You're reading: Yatseniuk interview: I will ‘never’ quit race

VINNYTSIA, Ukraine — Only a year ago, Arseniy Yatseniuk was seen as a breath of fresh air in Ukraine’s smelly political world. Voters were clearly expressing (and still do) weariness with the same old faces and broken promises that have dominated the scene for years. Enter Yatensiuk, who has the most impressive resume of any 35-year-old in Ukraine: lawyer, foreign minister, Verkhovna Rada speaker, fluent speaker of English.

But with less than a month to go before the Jan. 17 vote, Yatseniuk’s image looks more battered than fresh. Even the candidate knows something is amiss. Once known for his cockiness, he is less so lately. But he is not giving up. “Never. If I do this, it will be a real defeat,” he told the Kyiv Post in a Dec. 14 interview.
He blames Prime Minister Yulia Tymoshenko, in particular, for smears that have his campaign stalling.
“She started this mudslinging race, mudslinging accusations with the Jewish scandal…they spent a huge amount of cash to undermine my approval rating,” Yatseniuk said in an interview with the Kyiv Post, between campaign stops in the central Ukrainian oblast of Vinnytsia. “In Ukraine, we have this so-called latent anti-Semitism.”
The anti-Semitism card was played last summer, when Uzhgorod Mayor Serhiy Ratushnyak allegedly roughed up a young woman who was campaigning for Yatseniuk. Afterwards, Ratushnyak called Yatseniuk an “impudent Jew.” Yatseniuk says he is not Jewish, but Ratushnyak’s anti-Semitic rant might find a welcome audience among some voters.
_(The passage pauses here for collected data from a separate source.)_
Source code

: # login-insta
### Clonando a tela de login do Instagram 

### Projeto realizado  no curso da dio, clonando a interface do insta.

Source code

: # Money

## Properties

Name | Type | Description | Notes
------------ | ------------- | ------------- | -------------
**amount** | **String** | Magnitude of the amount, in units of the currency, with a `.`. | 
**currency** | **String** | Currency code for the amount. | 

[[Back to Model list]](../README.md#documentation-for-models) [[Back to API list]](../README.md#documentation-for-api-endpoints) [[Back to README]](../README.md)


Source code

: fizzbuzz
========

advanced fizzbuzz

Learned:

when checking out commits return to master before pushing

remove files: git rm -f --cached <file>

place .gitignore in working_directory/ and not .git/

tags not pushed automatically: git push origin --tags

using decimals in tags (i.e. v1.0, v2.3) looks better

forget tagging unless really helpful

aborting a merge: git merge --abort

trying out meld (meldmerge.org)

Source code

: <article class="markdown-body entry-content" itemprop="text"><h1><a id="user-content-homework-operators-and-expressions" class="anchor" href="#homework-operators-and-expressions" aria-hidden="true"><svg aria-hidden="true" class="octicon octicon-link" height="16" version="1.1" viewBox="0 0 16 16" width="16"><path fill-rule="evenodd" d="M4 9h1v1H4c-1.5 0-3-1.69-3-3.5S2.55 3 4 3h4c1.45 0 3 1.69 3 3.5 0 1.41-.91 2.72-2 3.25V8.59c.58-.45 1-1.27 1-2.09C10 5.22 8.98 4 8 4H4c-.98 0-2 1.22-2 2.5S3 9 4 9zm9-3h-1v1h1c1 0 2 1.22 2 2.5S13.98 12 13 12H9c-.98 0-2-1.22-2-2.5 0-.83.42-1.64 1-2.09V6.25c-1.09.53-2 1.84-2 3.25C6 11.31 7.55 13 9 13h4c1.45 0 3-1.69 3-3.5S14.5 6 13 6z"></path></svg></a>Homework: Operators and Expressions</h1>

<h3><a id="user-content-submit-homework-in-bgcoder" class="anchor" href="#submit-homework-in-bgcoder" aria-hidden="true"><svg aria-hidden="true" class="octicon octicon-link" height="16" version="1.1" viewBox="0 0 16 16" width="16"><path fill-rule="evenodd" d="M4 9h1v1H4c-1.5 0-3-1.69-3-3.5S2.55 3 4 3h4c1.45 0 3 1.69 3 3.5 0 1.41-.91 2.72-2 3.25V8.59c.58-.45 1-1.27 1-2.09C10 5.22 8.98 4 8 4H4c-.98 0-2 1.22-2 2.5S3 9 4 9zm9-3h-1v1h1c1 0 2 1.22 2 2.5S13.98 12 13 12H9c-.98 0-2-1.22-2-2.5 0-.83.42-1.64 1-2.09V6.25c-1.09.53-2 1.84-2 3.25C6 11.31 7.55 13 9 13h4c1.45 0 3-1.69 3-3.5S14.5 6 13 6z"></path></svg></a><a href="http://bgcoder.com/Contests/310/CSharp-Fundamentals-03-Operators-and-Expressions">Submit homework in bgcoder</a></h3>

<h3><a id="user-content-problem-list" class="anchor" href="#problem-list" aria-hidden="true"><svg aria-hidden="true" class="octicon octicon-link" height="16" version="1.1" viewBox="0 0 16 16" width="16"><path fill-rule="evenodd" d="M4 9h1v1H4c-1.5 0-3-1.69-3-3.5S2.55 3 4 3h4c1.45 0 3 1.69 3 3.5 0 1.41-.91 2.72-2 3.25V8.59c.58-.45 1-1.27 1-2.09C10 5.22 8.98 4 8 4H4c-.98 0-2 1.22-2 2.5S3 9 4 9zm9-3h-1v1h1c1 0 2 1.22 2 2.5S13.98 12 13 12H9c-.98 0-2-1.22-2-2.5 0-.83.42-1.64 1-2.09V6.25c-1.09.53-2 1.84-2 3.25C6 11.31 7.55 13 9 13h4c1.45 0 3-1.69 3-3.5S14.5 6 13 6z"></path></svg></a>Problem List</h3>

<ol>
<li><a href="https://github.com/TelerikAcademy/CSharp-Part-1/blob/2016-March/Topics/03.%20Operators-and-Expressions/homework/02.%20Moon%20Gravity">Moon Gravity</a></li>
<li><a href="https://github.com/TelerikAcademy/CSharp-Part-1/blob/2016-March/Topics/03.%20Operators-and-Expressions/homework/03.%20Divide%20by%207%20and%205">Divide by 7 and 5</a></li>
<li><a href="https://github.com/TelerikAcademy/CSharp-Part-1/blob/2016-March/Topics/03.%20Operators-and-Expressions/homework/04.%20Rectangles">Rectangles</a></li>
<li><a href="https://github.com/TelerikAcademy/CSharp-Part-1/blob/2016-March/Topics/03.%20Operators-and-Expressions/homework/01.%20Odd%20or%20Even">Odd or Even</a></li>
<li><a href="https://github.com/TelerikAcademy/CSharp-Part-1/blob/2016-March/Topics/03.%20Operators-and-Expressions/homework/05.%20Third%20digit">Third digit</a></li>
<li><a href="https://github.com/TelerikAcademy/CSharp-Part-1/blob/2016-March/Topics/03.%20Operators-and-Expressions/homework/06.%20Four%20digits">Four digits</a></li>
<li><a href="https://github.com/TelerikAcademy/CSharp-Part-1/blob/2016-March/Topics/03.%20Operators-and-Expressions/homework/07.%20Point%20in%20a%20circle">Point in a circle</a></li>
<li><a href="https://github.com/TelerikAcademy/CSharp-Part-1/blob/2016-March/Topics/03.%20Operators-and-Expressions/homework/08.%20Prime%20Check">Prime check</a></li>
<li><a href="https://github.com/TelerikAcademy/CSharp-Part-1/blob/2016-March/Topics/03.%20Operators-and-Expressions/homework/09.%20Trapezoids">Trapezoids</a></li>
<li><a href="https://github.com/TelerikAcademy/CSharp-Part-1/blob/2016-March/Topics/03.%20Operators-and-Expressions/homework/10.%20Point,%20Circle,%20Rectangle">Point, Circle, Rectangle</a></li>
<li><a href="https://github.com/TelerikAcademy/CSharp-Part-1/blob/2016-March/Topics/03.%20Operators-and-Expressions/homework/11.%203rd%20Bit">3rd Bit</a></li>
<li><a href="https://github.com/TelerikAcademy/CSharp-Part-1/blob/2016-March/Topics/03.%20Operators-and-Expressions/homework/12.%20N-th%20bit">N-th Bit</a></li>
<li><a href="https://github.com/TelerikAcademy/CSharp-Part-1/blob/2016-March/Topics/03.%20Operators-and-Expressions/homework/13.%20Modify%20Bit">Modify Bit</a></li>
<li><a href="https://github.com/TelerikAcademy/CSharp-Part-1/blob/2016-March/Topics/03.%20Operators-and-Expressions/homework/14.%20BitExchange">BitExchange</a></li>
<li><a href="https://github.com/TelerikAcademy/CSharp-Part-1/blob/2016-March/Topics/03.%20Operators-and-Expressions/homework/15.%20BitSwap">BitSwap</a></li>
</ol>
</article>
Yatseniuk also claims that Tymoshenko has been hampering his campaign by financially punishing his major financial backers, including billionaire Leonid Yurushev. The government owes Yurushev Hr 400 million in unreturned value added tax, Yatseniuk claims. The candidate also claims that other top businessmen have dropped support for his campaign after being pressured by Tymoshenko. He was not more specific in his accusations.
Tymoshenko’s spokespeople had no comment by Dec. 17.
Whether Yatseniuk’s political wounds are Tymoshenko-inflicted or self-inflicted, the damage has clearly been done to his chances of becoming independent Ukraine’s fourth president.
The candidate started the year with political support that steadily rose, with polls showing that he had 15 percent support or better as recently as June. But recent polls have put him in the single digits, as low as 5 percent.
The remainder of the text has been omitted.